When Sean Payton was in his first year, did he know all about Mardi Gras? Did he know all there is to know about it? Had he ever been to Mardi Gras? Maybe he had, maybe he hadn't. Is Sean Payton as religious as Monty Williams is? Again, I ask you, how exactly would you like Monty and/or the Hornets to connect to the fans and to the city?

I'm not crazy about Monty. But I don't dislike him either. I know what kinds of mistakes he's made. But he's a rookie and he has some things to learn.


----------



## girllovesthegame (Nov 3, 2005)

Geaux Tigers said:


> Uhm. Yes? But sorry but they were already really really popular just for coming to New Orleans after Katrina willingly.


You really think they came back to New Orleans willingly? Paul Tagliabue made Benson come back because he was indeed threatening to stay in San Antonio. See, this is what I mean when I say how people have forgotten about how ugly Benson was after Hurricane Katrina. Winning wipes all the ugly away for some people. Again, I know the Saints will always be #1 in this city because they've been here for decades, their owner is local and they've won. Football is #1 in most cities that have other pro sports in them.
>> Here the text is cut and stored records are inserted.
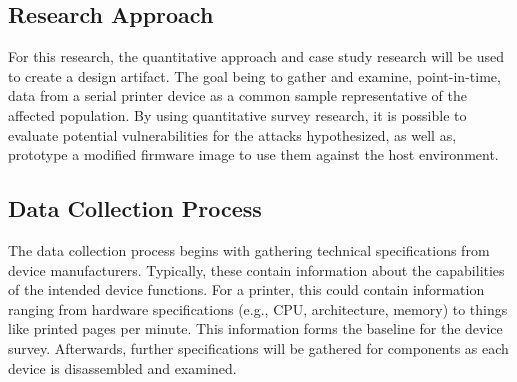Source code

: \subsection{Research Approach} \label{researchapproach}

For this research, the quantitative approach and case study research will be used \autocite{babbie2017basics,creswell2017research} to create a design artifact. The goal being to gather and examine, point-in-time, data from a serial printer device as a common sample representative of the affected population. By using quantitative survey research, it is possible to evaluate potential vulnerabilities for the attacks hypothesized, as well as, prototype a modified firmware image to use them against the host environment.




\subsection{Data Collection Process} \label{datacollectionprocess}

The data collection process begins with gathering technical specifications from device manufacturers. Typically, these contain information about the capabilities of the intended device functions. For a printer, this could contain information ranging from hardware specifications (e.g., CPU, architecture, memory) to things like printed pages per minute. This information forms the baseline for the device survey. Afterwards, further specifications will be gathered for components as each device is disassembled and examined.



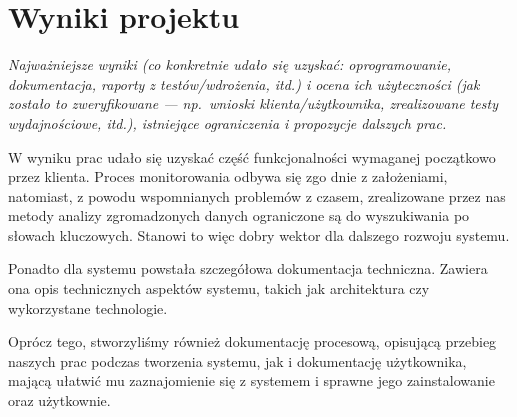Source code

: \documentclass[polish,12pt]{aghthesis}
\begin{document}
\section{Wyniki projektu}

\label{sec:wyniki-projektu}

\emph{Najważniejsze wyniki (co konkretnie udało się uzyskać:
  oprogramowanie, dokumentacja, raporty z testów/wdrożenia, itd.)
  i ocena ich użyteczności (jak zostało to zweryfikowane --- np.\ wnioski
  klienta/użytkownika, zrealizowane testy wydajnościowe, itd.),
  istniejące ograniczenia i propozycje dalszych prac.}

W wyniku prac udało się uzyskać część funkcjonalności
wymaganej początkowo przez klienta. Proces monitorowania odbywa się zgo
dnie z założeniami, natomiast, z powodu wspomnianych problemów z czasem, zrealizowane przez nas metody analizy
zgromadzonych danych ograniczone są do wyszukiwania po słowach kluczowych. Stanowi
to więc dobry wektor dla dalszego rozwoju systemu.

Ponadto dla systemu powstała szczegółowa dokumentacja techniczna. Zawiera ona opis
technicznych aspektów systemu, takich jak architektura czy wykorzystane technologie.

Oprócz tego, stworzyliśmy również dokumentację procesową, opisującą przebieg naszych
prac podczas tworzenia systemu, jak i dokumentację użytkownika, mającą ułatwić mu 
zaznajomienie się z systemem i sprawne jego zainstalowanie oraz użytkownie. 


\nocite{artykul2011,ksiazka2011,narzedzie2011,projekt2011}


\end{document}
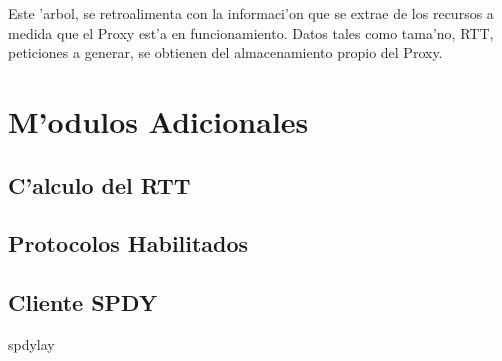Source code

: Este 'arbol, se retroalimenta con la informaci'on que se extrae de los recursos a medida que el Proxy est'a en funcionamiento. Datos tales como tama'no, RTT, peticiones a generar, se obtienen del almacenamiento propio del Proxy. 

\section{M'odulos Adicionales}

\subsection{C'alculo del RTT}

\subsection{Protocolos Habilitados}

\subsection{Cliente SPDY}

spdylay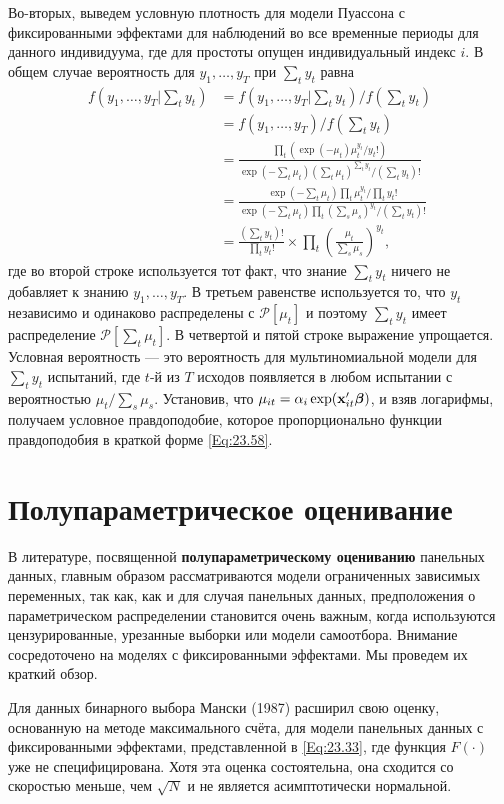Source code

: Во-вторых, выведем условную плотность для модели Пуассона с фиксированными эффектами для наблюдений во все временные периоды для данного индивидуума, где для простоты опущен индивидуальный индекс $i$. В общем случае вероятность для $y_1, \dots, y_T$ при $\sum_t y_t$ равна
\begin{align}
f(y_1, \dots, y_T| \sum_t y_t) 
& = f(y_1, \dots, y_T | \sum_t y_t)/f(\sum_t y_t) \nonumber \\
& = f(y_1, \dots, y_T )/f(\sum_t y_t) \nonumber \\
& = \frac{\prod_t (\exp (-\mu_t)\mu_t^{y_t}/y_t !)}{\exp (-\sum_t \mu_t) (\sum_t \mu_t)^{\sum_t y_t}/(\sum_t y_t)!} \nonumber \\
& = \frac{\exp (-\sum_t \mu_t)\prod_t \mu_t^{y_t}/\prod_t y_t !}{\exp (-\sum_t \mu_t) \prod_t (\sum_s \mu_s)^{y_t}/(\sum_t y_t)!} \nonumber \\
& = \frac{(\sum_t y_t)!}{\prod_t y_t !} \times \prod_t \left( \frac{\mu_t}{\sum_s \mu_s} \right)^{y_t}, \nonumber 
\end{align}
где во второй строке используется тот факт, что знание $\sum_t y_t$ ничего не добавляет к знанию $y_1, \dots, y_T$. В  третьем равенстве используется то, что $y_t$ независимо и одинаково распределены с $\mathcal{P}[\mu_t]$ и поэтому $\sum_t y_t$ имеет распределение $\mathcal{P}[\sum_t \mu_t]$. В четвертой и пятой строке выражение упрощается. Условная вероятность --- это вероятность для мультиномиальной модели для $\sum_t y_t$ испытаний, где $t$-й из $T$ исходов появляется в любом испытании с вероятностью $\mu_t / \sum_s \mu_s$. Установив, что $\mu_{it}=\alpha_i \exp (\mathbf{x}'_{it}\bm{\beta})$, и взяв логарифмы, получаем условное правдоподобие, которое пропорционально функции правдоподобия в краткой форме \ref{Eq:23.58}.

\section{Полупараметрическое оценивание}

В литературе, посвященной \textbf{полупараметрическому оцениванию} панельных данных, главным образом рассматриваются модели ограниченных зависимых переменных, так как, как и для случая панельных данных, предположения о параметрическом распределении становится очень важным, когда используются цензурированные, урезанные выборки или модели самоотбора. Внимание сосредоточено на моделях с фиксированными эффектами. Мы проведем их краткий обзор.

Для данных бинарного выбора Мански (1987) расширил свою оценку, основанную на методе максимального счёта, для модели панельных данных с фиксированными эффектами, представленной в \ref{Eq:23.33}, где функция $F(\cdot)$ уже не специфицирована. Хотя эта оценка состоятельна, она сходится со скоростью меньше, чем $\sqrt{N}$ и не является асимптотически нормальной. 


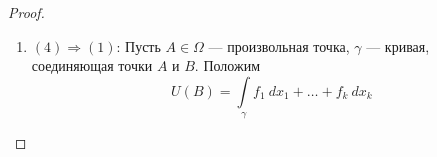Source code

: \begin{proof}
\begin{enumerate}
\[\begin{cases}
            x_1=x_1^{i-1}+u_1 t,\\
            \tab[1.4cm]\vdots\\
            x_k=x_k^{i-1}+u_k t
        \end{cases}\]
        где $t\in [0,|\Delta_i|]$ и $\vec{u}=(u_1,\dots,u_k)$ и $\|u\|=1$.
        \begin{multline*}
            \int\limits_{\Lambda(T_n)}f_1\ dx_1+\dots+f_k\ dx_k-\sigma(f, T_n, H)=\\
            =\sum\limits_{i=1}^{n}\int\limits_{\Delta_i}f_1\ dx_1+\dots+f_k\ dx_k-\sum\limits_{i=1}^{n}\int\limits_{\Delta_i}f_1(\phi(\xi_i))\ dx_1+\dots+f_k(\phi(\xi_i))\ dx_k=\\
            =\sum\limits_{i=1}^{n}\int\limits_{\Delta_i}\Big(f_1(x)-f_1(\phi(\xi_i))\Big)\ dx_1+\dots+\Big(f_k(x)-f_k(\phi(\xi_i))\Big)\ dx_k=\\
            =\sum\limits_{i=1}^{n}\int\limits_{0}^{|\Delta_i|}\Big(\Big(f_1(\widetilde{\phi}(t))-f_1(\phi(\xi_i))\Big)u_1+\dots+\Big(f_k(\widetilde{\phi}(t))-f_k(\phi(\xi_i))\Big)u_k\Big)\ dt
        \end{multline*}
        Найдем такой компакт $E$ в $\Omega$, что $\gamma\subset E^o$. Поскольку все $f_j$ непрерывны на $\Omega$, то они равномерно непрерывны на $E$. Тогда
        \begin{multline*}
            \int\limits_{0}^{|\Delta_i|}\Big(\Big(f_1(\widetilde{\phi}(t))-f_1(\phi(\xi_i))\Big)u_1+\dots+\Big(f_k(\widetilde{\phi}(t))-f_k(\phi(\xi_i))\Big)u_k\Big)\ dt\leq\\
            \leq |\Delta_i|\cdot \max{|g|}\leq \epsilon\cdot |\Delta_i|\cdot \sum\limits_{i=1}^{k}|u_i|\overset{(1)}{\leq} \epsilon\cdot \sqrt{k}\cdot |\Delta_i| 
        \end{multline*}
        где 
        \[g=\Big(f_1(\widetilde{\phi}(t))-f_1(\phi(\xi_i))\Big)u_1+\dots+\Big(f_k(\widetilde{\phi}(t))-f_k(\phi(\xi_i))\Big)u_k\] 
        (1): Применили неравенство между средним арифметическим и средним квадратичным:
        \[\frac{1}{k}\cdot \sum\limits_{i=1}^{n}|u_i|\leq \sqrt{\frac{1}{k}\cdot \sum\limits_{i=1}^k u_i^2}=\frac{1}{\sqrt{k}}\]
        Итак
        \[\left|\ \int\limits_{\Lambda(T_n)}f_1\ dx_1+\dots+f_k\ dx_k-\sigma(T_n)\right|\leq \epsilon\cdot \sqrt{k}\cdot \sum\limits_i |\Delta_i|\leq \epsilon\cdot \sqrt{k}\cdot |\gamma|\]
        \item $(4)\Rightarrow(1)$: Пусть $A\in \Omega$ --- произвольная точка, $\gamma$ --- кривая, соединяющая точки $A$ и $B$. Положим 
        \[U(B)=\int\limits_{\gamma}f_1\ dx_1+\dots+f_k\ dx_k\]

\end{enumerate}
\end{proof}
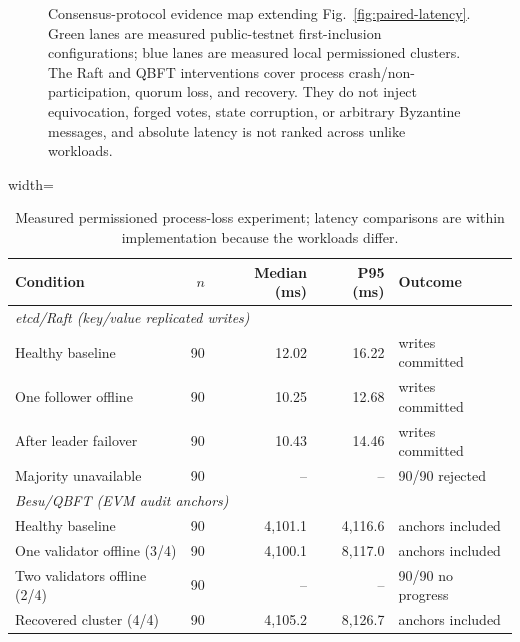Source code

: \documentclass[journal]{IEEEtran}
\begin{document}
\begin{figure}[!t]
\caption{Consensus-protocol evidence map extending
Fig.~\ref{fig:paired-latency}. Green lanes are measured public-testnet
first-inclusion configurations; blue lanes are measured local permissioned
clusters. The Raft and QBFT interventions cover process
crash/non-participation, quorum loss, and recovery. They do not inject
equivocation, forged votes, state corruption, or arbitrary Byzantine
messages, and absolute latency is not ranked across unlike workloads.}
\label{fig:consensus-protocols}
\end{figure}
\begin{table}[!t]
\centering
\caption{Measured permissioned process-loss experiment; latency comparisons
are within implementation because the workloads differ.}
\label{tab:permissioned-fault-results}
\footnotesize
\setlength{\tabcolsep}{3.5pt}
\begin{adjustbox}{width=\columnwidth}
\begin{tabular}{lrrrl}
\toprule
Condition & $n$ & Median (ms) & P95 (ms) & Outcome \\
\midrule
\multicolumn{5}{l}{\emph{etcd/Raft (key/value replicated writes)}} \\
\quad Healthy baseline & 90 & 12.02 & 16.22 & writes committed \\
\quad One follower offline & 90 & 10.25 & 12.68 & writes committed \\
\quad After leader failover & 90 & 10.43 & 14.46 & writes committed \\
\quad Majority unavailable & 90 & -- & -- & 90/90 rejected \\
\midrule
\multicolumn{5}{l}{\emph{Besu/QBFT (EVM audit anchors)}} \\
\quad Healthy baseline & 90 & 4{,}101.1 & 4{,}116.6 & anchors included \\
\quad One validator offline (3/4) & 90 & 4{,}100.1 & 8{,}117.0 & anchors included \\
\quad Two validators offline (2/4) & 90 & -- & -- & 90/90 no progress \\
\quad Recovered cluster (4/4) & 90 & 4{,}105.2 & 8{,}126.7 & anchors included \\
\bottomrule
\end{tabular}
\end{adjustbox}
\end{table}
\end{document}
> LeBlanc is largely credited with giving the Saints an image makeover. Despite having bought the team to keep it in New Orleans, her grandfather has widely been seen as a ruthless opportunist—demanding government subsidies to keep the team around. Just after Hurricane Katrina, his persona hit a new low, when he threatened to move the Saints to San Antonio or Los Angeles.



http://www.1012corridor.com/news/2010/nov/01/franchise-player/

Saints fans should be thankful for Rita and Paul Tagliabue for making sure that teams comes back to NOLA.




> Still, there are some in New Orleans who cannot forget the way Benson played footsie with San Antonio, Texas, in the aftermath of Hurricane Katrina. When his team played three games there after the hurricane, there was a question whether the Saints would ever come home. Maybe they would move to San Antonio permanently. Maybe Los Angeles.
> 
> "It was different than most people think," the elder Benson said. "It was just a matter of working through circumstance. We moved to San Antonio because we couldn't play in New Orleans, but that whole year we continued working on getting back to New Orleans."
> 
> ...


http://www.tampabay.com/sports/foot...-irsay-a-model-for-good-nfl-ownership/1070575

I agree, fans and cities don't like to be threatened. Fans and the city were threatened by a guy that wasn't even local. A lot of people have been turned off by that. That's not Monty's fault. That was wayyy before Monty Williams. People were ticked with Benson, but because the team came back, and have won, people have forgotten all about that. Also, it was easier for a team that plays 8 weekend home games to come home faster than a team that had to play 41 home games during mostly the week with a much lower population.


----------